[Rendered images with source text]
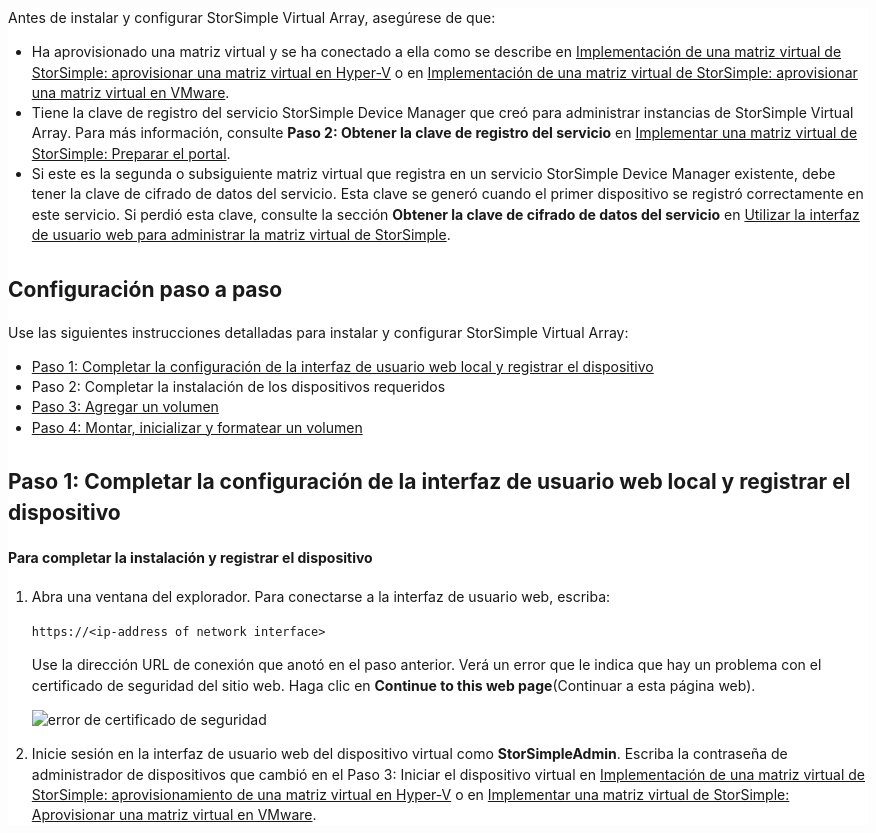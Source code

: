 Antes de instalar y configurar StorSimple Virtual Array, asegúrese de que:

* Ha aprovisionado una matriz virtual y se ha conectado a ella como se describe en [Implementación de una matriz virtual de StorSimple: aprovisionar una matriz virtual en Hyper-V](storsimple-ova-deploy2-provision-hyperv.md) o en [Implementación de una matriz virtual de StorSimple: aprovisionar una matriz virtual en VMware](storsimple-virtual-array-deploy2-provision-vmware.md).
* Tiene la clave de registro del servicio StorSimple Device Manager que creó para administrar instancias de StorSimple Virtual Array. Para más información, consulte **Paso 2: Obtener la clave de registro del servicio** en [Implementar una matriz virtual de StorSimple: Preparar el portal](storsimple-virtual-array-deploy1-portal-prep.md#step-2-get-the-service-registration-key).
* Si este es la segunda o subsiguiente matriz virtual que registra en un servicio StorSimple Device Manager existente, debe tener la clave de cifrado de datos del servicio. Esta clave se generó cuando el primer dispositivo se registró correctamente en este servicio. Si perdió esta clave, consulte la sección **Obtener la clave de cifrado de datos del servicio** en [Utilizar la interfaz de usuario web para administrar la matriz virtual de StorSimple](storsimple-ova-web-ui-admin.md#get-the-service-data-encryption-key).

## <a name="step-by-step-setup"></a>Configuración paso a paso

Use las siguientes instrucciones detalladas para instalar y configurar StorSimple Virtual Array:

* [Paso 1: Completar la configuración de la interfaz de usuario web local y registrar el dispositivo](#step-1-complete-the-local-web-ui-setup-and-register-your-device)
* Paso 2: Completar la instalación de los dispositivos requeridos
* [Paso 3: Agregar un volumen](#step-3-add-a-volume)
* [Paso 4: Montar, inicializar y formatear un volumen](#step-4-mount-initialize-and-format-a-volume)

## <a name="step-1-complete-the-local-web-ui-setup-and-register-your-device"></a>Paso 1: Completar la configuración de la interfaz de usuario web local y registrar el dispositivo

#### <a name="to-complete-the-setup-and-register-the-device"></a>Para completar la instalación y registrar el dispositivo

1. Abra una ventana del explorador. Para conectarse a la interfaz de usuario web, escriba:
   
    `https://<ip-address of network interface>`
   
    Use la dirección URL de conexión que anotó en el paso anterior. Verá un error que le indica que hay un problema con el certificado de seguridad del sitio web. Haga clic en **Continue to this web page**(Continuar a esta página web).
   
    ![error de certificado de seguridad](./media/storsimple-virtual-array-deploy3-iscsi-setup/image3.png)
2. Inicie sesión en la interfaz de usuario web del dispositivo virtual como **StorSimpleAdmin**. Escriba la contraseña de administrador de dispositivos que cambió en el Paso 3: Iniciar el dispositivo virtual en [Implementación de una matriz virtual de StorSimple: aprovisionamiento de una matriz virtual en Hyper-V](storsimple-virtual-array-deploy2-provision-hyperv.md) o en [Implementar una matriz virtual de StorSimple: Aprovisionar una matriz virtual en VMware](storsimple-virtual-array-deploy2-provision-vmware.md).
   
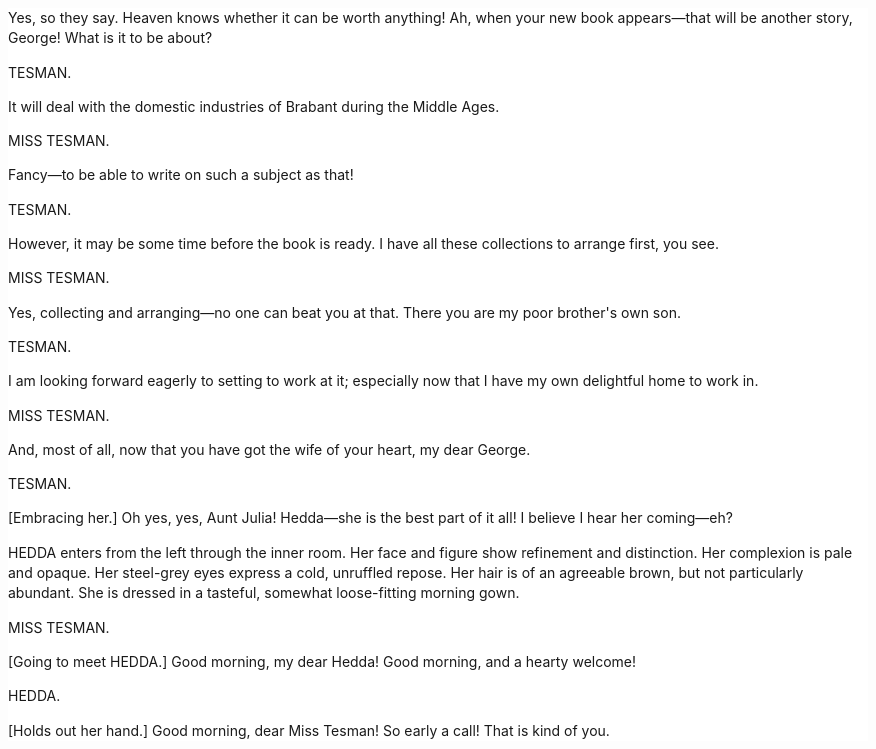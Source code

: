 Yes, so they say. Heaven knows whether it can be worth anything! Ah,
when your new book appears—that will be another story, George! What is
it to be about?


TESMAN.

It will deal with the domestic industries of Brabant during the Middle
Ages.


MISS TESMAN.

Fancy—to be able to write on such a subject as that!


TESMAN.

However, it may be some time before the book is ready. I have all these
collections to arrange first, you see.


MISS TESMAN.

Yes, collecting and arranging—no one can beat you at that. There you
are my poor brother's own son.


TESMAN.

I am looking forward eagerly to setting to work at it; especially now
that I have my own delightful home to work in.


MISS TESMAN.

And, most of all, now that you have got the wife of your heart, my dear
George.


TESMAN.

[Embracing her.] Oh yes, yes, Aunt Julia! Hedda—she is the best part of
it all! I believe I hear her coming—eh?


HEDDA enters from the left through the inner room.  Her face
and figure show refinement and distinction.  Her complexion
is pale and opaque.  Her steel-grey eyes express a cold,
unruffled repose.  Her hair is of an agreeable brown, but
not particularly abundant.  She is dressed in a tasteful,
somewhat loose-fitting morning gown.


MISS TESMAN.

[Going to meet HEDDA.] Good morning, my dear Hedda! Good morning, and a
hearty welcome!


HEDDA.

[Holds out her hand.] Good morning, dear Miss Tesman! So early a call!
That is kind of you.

Task description: Please output every record above exactly. Leave the pictures out.

Reply to the task:
Source code

: Antes de instalar y configurar StorSimple Virtual Array, asegúrese de que:

* Ha aprovisionado una matriz virtual y se ha conectado a ella como se describe en [Implementación de una matriz virtual de StorSimple: aprovisionar una matriz virtual en Hyper-V](storsimple-ova-deploy2-provision-hyperv.md) o en [Implementación de una matriz virtual de StorSimple: aprovisionar una matriz virtual en VMware](storsimple-virtual-array-deploy2-provision-vmware.md).
* Tiene la clave de registro del servicio StorSimple Device Manager que creó para administrar instancias de StorSimple Virtual Array. Para más información, consulte **Paso 2: Obtener la clave de registro del servicio** en [Implementar una matriz virtual de StorSimple: Preparar el portal](storsimple-virtual-array-deploy1-portal-prep.md#step-2-get-the-service-registration-key).
* Si este es la segunda o subsiguiente matriz virtual que registra en un servicio StorSimple Device Manager existente, debe tener la clave de cifrado de datos del servicio. Esta clave se generó cuando el primer dispositivo se registró correctamente en este servicio. Si perdió esta clave, consulte la sección **Obtener la clave de cifrado de datos del servicio** en [Utilizar la interfaz de usuario web para administrar la matriz virtual de StorSimple](storsimple-ova-web-ui-admin.md#get-the-service-data-encryption-key).

## <a name="step-by-step-setup"></a>Configuración paso a paso

Use las siguientes instrucciones detalladas para instalar y configurar StorSimple Virtual Array:

* [Paso 1: Completar la configuración de la interfaz de usuario web local y registrar el dispositivo](#step-1-complete-the-local-web-ui-setup-and-register-your-device)
* Paso 2: Completar la instalación de los dispositivos requeridos
* [Paso 3: Agregar un volumen](#step-3-add-a-volume)
* [Paso 4: Montar, inicializar y formatear un volumen](#step-4-mount-initialize-and-format-a-volume)

## <a name="step-1-complete-the-local-web-ui-setup-and-register-your-device"></a>Paso 1: Completar la configuración de la interfaz de usuario web local y registrar el dispositivo

#### <a name="to-complete-the-setup-and-register-the-device"></a>Para completar la instalación y registrar el dispositivo

1. Abra una ventana del explorador. Para conectarse a la interfaz de usuario web, escriba:
   
    `https://<ip-address of network interface>`
   
    Use la dirección URL de conexión que anotó en el paso anterior. Verá un error que le indica que hay un problema con el certificado de seguridad del sitio web. Haga clic en **Continue to this web page**(Continuar a esta página web).
   
    ![error de certificado de seguridad](./media/storsimple-virtual-array-deploy3-iscsi-setup/image3.png)
2. Inicie sesión en la interfaz de usuario web del dispositivo virtual como **StorSimpleAdmin**. Escriba la contraseña de administrador de dispositivos que cambió en el Paso 3: Iniciar el dispositivo virtual en [Implementación de una matriz virtual de StorSimple: aprovisionamiento de una matriz virtual en Hyper-V](storsimple-virtual-array-deploy2-provision-hyperv.md) o en [Implementar una matriz virtual de StorSimple: Aprovisionar una matriz virtual en VMware](storsimple-virtual-array-deploy2-provision-vmware.md).
   
Source code

: Yes, so they say. Heaven knows whether it can be worth anything! Ah,
when your new book appears—that will be another story, George! What is
it to be about?


TESMAN.

It will deal with the domestic industries of Brabant during the Middle
Ages.


MISS TESMAN.

Fancy—to be able to write on such a subject as that!


TESMAN.

However, it may be some time before the book is ready. I have all these
collections to arrange first, you see.


MISS TESMAN.

Yes, collecting and arranging—no one can beat you at that. There you
are my poor brother's own son.


TESMAN.

I am looking forward eagerly to setting to work at it; especially now
that I have my own delightful home to work in.


MISS TESMAN.

And, most of all, now that you have got the wife of your heart, my dear
George.


TESMAN.

[Embracing her.] Oh yes, yes, Aunt Julia! Hedda—she is the best part of
it all! I believe I hear her coming—eh?


HEDDA enters from the left through the inner room.  Her face
and figure show refinement and distinction.  Her complexion
is pale and opaque.  Her steel-grey eyes express a cold,
unruffled repose.  Her hair is of an agreeable brown, but
not particularly abundant.  She is dressed in a tasteful,
somewhat loose-fitting morning gown.


MISS TESMAN.

[Going to meet HEDDA.] Good morning, my dear Hedda! Good morning, and a
hearty welcome!


HEDDA.

[Holds out her hand.] Good morning, dear Miss Tesman! So early a call!
That is kind of you.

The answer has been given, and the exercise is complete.